2. You only have the vaguest idea of who your audience is.
Who are you writing for? What’s in it for the reader/client/prospect? Why should they read past the headline or the first line? Why should they care? If you don’t have a clear picture of who your reader is, you won’t be able to answer these questions, and your piece won’t find an audience.
3. You use long sections of unbroken text.
Long sentences and long paragraphs — especially ones that are right-justified — just look like a hard slog. Take pity on your gentle reader. Give her bit-sized bits of text that are easily digestible. This is especially true if you are writing for the web. There, you’ll notice, it’s not uncommon to see one-sentence paragraphs with lots of headings, subheadings, bullets, tables and graphics.
4. You have it written in the passive voice.
Like that. Writing in the active voice — where the subject is doing the action, rather than being acted on — makes your meaning clear and your writing bolder. As an added bonus, it also makes your copy shorter.

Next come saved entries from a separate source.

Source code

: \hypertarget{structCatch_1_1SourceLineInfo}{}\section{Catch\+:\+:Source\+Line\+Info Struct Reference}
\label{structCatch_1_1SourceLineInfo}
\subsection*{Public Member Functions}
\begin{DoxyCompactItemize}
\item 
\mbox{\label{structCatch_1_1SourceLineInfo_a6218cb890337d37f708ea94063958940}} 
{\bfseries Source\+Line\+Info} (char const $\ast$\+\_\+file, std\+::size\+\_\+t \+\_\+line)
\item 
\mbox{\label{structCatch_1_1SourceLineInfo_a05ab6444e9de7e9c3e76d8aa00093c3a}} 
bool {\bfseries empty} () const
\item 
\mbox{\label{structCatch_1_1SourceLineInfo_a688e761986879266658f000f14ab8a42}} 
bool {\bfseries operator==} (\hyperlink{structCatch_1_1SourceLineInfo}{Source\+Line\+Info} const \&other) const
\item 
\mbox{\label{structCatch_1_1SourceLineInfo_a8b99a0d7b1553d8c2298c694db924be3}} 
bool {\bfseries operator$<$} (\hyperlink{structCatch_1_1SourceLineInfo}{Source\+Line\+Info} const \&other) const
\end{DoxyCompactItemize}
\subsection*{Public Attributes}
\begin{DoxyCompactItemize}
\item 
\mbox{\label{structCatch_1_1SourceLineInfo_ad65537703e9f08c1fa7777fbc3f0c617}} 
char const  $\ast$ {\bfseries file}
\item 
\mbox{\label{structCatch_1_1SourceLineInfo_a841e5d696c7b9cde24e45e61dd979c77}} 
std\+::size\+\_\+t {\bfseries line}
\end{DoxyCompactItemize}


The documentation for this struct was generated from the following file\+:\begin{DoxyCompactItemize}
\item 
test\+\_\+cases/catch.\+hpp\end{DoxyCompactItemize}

5. You use jargon, buzz words and corporate speak.
These are sometimes called “weasel words.” Be on high alert for these villains and whack them on the head with a big club whenever you see one. Switching to simpler, more common words won’t make you look dumb. What it will do is make your writing more approachable and easier to understand.
6. You rely on spell check for proofreading.

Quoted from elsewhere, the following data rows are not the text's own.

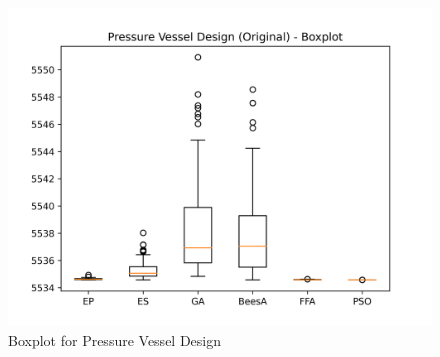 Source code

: \begin{figure}[H]
\centering
\caption{Boxplot for Pressure Vessel Design}
\label{fig:pressure_vessel_design_original_boxplot}
\includegraphics[scale=0.5]{images/pressure_vessel_problem_original_boxplot.png}
\end{figure}
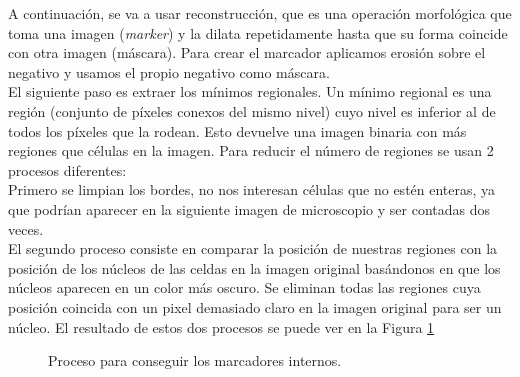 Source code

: A continuación, se va a usar reconstrucción, que es una operación morfológica que toma una imagen (\emph{marker}) y la dilata repetidamente hasta que su forma coincide con otra imagen (máscara). Para crear el marcador aplicamos erosión sobre el negativo y usamos el propio negativo como máscara.\\ 

El siguiente paso es extraer los mínimos regionales. Un mínimo regional es una región (conjunto de píxeles conexos del mismo nivel) cuyo nivel es inferior al de todos los píxeles que la rodean. Esto devuelve una imagen binaria con más regiones que células en la imagen. Para reducir el número de regiones se usan 2 procesos diferentes:\\

Primero se limpian los bordes, no nos interesan células que no estén enteras, ya que podrían aparecer en la siguiente imagen de microscopio y ser contadas dos veces.\\

El segundo proceso consiste en comparar la posición de nuestras regiones con la posición de los núcleos de las celdas en la imagen original basándonos en que los núcleos aparecen en un color más oscuro. Se eliminan todas las regiones cuya posición coincida con un pixel demasiado claro en la imagen original para ser un núcleo. El resultado de estos dos procesos se puede ver en la Figura \ref{procesos}\\

\begin{figure}[!tbp]
  \centering
  \hfill
  \caption{Proceso para conseguir los marcadores internos.}
  \label{procesos}
\end{figure}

I know, I care about the trees too, but believe me, you simply cannot do a proper review on a screen. Print your piece out for proofreading. Read it out loud. How does it sound? Does it flow? Are your sentences too long? (See #3 above.) Consider getting someone else to proofread for you. Chances are, once you’ve taken the time to plan and draft and edit and tweak, you are waaay too close to your piece to see even the most obvious things that should be fixed.

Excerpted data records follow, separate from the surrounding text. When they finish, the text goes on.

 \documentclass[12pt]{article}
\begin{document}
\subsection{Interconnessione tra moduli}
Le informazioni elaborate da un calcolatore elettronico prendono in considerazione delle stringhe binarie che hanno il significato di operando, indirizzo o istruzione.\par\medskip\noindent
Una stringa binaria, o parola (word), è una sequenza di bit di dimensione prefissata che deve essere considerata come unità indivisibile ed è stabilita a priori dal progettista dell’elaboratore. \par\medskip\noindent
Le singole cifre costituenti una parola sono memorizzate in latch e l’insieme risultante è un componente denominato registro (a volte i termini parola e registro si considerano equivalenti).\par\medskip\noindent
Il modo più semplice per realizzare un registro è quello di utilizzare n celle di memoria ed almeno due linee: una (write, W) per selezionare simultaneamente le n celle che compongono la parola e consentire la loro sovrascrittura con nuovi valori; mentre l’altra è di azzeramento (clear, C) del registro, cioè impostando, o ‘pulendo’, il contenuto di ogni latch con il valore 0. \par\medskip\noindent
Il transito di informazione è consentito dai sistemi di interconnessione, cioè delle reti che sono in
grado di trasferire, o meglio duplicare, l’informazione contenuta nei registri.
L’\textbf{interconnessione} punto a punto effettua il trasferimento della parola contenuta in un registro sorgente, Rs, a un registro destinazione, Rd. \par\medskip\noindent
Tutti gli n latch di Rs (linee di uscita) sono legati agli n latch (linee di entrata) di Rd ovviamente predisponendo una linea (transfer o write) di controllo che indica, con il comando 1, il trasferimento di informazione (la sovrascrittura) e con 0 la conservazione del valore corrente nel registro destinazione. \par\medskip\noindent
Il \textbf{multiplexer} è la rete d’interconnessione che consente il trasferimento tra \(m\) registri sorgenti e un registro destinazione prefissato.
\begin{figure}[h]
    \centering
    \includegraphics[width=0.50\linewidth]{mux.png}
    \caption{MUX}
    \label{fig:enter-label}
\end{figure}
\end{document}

7. You hold off until the end to reveal your most important message.
I used to work with a group of super-smart engineers. Logical by nature and trained in the scientific method, they wrote articles like academic papers — a great introduction, a lengthy discussion of the methodology, and finally, in the last paragraph…wait for it…the results! The problem is, for most writing, you can’t expect your reader to follow along until you make the big reveal at the end.
In the information age, you need to think like a journalist and remember your five friends: Who, What, When, Where, How. In other words, you want to try to hook your reader by putting your main point up front.
Once hooked, however, your reader will likely go the distance, provided you also follow all the other tips. Writing well — and with clarity — can be learned, but it does take practice. Why not get started today?